Task brief
Scan the records below. Report the number of lines containing the word "last", and nothing more.

........

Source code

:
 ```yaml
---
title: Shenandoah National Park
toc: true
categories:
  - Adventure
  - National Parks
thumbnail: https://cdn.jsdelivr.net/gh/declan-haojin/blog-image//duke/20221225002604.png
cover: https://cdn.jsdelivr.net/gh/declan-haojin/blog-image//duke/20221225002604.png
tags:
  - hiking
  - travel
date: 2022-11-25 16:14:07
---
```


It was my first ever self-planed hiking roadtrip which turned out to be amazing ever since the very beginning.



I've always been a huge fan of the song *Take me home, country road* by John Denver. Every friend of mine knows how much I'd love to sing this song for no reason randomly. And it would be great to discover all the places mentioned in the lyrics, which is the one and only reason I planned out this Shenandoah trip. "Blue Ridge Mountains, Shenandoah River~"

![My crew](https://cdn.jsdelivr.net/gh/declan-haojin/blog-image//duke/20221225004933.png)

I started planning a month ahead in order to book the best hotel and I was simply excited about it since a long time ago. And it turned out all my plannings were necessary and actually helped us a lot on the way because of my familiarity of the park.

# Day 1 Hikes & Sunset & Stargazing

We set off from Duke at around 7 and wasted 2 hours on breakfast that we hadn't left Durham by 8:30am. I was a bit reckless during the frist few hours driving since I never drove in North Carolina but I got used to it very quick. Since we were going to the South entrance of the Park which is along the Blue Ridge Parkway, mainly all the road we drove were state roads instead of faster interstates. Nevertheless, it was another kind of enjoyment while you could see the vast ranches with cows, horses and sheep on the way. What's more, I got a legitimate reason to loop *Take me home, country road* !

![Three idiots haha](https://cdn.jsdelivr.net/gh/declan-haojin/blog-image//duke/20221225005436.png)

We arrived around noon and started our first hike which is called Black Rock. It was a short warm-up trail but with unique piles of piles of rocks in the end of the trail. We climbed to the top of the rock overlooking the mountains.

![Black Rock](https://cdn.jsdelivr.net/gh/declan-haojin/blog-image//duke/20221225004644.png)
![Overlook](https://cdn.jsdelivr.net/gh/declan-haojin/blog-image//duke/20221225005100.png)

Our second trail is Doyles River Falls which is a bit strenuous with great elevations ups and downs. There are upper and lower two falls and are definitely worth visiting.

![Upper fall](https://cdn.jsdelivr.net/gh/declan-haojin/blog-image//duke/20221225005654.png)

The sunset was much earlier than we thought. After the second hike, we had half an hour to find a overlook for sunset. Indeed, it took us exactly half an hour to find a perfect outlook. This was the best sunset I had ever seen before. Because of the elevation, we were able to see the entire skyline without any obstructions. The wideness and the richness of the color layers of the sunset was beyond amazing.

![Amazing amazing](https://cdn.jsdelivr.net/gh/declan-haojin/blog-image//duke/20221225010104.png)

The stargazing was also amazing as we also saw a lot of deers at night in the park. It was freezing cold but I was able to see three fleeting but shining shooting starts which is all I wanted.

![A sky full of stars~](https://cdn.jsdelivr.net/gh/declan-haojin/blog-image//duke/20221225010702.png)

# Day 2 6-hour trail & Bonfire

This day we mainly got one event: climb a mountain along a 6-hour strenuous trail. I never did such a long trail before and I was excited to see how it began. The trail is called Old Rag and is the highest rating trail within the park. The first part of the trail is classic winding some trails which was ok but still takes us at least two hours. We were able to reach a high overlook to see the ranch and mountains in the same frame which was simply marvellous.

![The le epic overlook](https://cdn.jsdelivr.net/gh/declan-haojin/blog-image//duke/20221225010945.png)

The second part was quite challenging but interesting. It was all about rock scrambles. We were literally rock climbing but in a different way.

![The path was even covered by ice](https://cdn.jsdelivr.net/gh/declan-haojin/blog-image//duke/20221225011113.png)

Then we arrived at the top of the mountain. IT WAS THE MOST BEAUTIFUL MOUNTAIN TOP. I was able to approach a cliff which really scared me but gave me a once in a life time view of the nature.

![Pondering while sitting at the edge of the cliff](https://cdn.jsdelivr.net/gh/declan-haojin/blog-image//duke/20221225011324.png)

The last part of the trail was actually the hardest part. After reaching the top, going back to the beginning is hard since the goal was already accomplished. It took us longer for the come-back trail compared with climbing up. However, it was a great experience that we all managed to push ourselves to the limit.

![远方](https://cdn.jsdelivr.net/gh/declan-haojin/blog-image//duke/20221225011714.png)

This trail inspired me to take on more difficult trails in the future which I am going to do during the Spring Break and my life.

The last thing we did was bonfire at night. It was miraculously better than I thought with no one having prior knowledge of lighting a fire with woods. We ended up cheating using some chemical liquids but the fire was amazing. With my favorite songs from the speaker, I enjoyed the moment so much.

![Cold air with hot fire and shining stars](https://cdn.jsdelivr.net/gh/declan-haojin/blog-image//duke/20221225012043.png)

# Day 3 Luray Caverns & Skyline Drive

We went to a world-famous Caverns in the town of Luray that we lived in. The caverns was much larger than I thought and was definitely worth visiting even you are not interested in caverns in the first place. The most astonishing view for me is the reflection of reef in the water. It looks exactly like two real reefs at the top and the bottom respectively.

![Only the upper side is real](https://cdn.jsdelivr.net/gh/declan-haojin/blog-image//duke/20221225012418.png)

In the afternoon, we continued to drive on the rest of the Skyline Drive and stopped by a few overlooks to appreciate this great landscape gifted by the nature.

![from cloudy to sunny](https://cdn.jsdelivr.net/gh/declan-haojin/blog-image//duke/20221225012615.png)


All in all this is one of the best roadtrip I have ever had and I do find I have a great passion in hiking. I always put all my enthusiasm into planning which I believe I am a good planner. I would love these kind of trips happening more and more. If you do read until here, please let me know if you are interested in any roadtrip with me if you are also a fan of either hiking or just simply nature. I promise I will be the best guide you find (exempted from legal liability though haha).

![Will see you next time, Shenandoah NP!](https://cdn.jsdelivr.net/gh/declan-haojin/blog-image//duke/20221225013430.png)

........

Response area
2